Host families – for the full period that the host family is hosting students from the Horner School of English.
Agents – for the period of time that the agent is actively working with the School and / or wishes to remain in contact for marketing purposes.
Exception on data storage is required for compliance with legal obligations such as Accounting and Revenue regulations and laws.
What are your rights ?
How do we handle access requests ?
If at any point you believe the information we process is not correct you can request to see this information, and even have it corrected or deleted. If you wish to raise a complaint on how we have handled your personal data, you can contact us on the matter.
We guarantee to respond promptly and as per the GDPR within one month.

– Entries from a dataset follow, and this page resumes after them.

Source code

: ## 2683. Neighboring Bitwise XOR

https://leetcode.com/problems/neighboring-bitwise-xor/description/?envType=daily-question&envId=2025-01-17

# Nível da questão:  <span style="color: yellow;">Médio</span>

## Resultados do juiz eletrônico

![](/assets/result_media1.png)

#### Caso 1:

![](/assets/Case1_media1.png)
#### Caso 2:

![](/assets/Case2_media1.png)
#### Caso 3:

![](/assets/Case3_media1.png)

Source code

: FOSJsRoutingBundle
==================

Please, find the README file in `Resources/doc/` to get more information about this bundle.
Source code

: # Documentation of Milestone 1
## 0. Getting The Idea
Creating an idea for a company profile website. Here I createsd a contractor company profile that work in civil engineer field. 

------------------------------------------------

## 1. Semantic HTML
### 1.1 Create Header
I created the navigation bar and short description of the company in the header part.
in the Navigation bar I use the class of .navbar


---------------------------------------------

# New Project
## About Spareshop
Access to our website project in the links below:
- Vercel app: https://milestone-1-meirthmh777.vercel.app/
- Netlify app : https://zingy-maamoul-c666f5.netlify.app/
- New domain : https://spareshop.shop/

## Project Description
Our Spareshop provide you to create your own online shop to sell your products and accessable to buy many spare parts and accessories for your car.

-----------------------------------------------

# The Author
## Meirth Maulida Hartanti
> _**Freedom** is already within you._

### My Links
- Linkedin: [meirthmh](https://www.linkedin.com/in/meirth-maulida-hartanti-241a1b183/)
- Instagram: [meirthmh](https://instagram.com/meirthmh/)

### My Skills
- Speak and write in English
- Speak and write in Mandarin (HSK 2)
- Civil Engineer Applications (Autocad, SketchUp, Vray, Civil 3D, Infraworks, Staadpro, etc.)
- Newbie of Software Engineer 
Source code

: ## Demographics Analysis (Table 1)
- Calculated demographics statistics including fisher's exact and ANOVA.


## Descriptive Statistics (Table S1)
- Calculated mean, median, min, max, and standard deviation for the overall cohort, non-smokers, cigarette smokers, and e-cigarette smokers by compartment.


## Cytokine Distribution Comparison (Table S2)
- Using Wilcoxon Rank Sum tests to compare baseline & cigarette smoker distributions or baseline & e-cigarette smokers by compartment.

Proof of identity will be required to deal with access requests.
To email the Data Protection Officer: data@hornerschool.com
If you are not satisfied with our response you can complain the to the national Data Protection Commissioners Office.
A full list of your rights under GDPR is as follows:
- The right to access the personal data we hold on you
- The right to correct and update the personal data we hold on you
- The right to have your personal data erased
- The right to object to processing of your personal data
- The right to data portability
How do we handle a data breach ?
All breaches must be reported to the Data Protection Officer typically within 72 hours, unless the data was anonymised or encrypted. Thereafter we need to establish what information was breached, how it was taken, these steps are necessary to re-evaluate and adjust structures and procedures.
Website Cookies:
We use cookies to record session information, specifically to track aggregate user statistics. No personally identifiable information is stored in cookies used on the site. Aggregate user statistics are collected via cookies placed by our Third Party Statistics provider – Google Analytics. An opt-in system for cookies is used on the website and asks all visitors for their permission to use cookies trackers etc. The information we collect is used to improve the content of our web pages and the general user experience of our customers. We do not share any statistics or user information with third parties.
Email Addresses:
We collect the e-mail addresses of those who communicate with us via e-mail, email addresses volunteered by the consumer, such as survey information and/or site registrations, and email addresses of online customers. If you do not want to receive e-mail from us in the future, please let us know by sending us e-mail at the above address with the subject line ‘Unsubscribe’.
Security:
With respect to security: When we transfer and receive certain types of sensitive information such as financial information, we redirect visitors to a secure server. Access to a secure server is notified in the user’s browser (e.g. via a padlock icon in the address bar). www.hornerschool.ie and www.hornerschool.com use industry standard 128bit SSL cert. Users can check the status of our SSL cert at any time by requesting the relevant function within their browser.
We have appropriate security measures in place in our physical facilities to protect against the loss, misuse or alteration of information that we have collected from you.
Changes to this policy:
Horner School may make changes to the privacy policy described here.
From time to time, we may use customer information for new, unanticipated uses not previously disclosed in our privacy notice. If our information practices change at some time in the future we will contact you before we use your data for these new purposes to notify you of the policy change and to provide you with the ability to opt out of these new uses, we will post the policy changes to our Web site to notify you of these changes and provide you with the ability to opt out of these new uses.
Breaches:
If you feel that this site is not following its stated information policy, you may contact us at the above email address or phone number. You may also address any concerns related to breaches of the General Data Protection Regulation, to the Office of The Data Protection Commissioner – www.dataprotection.ie.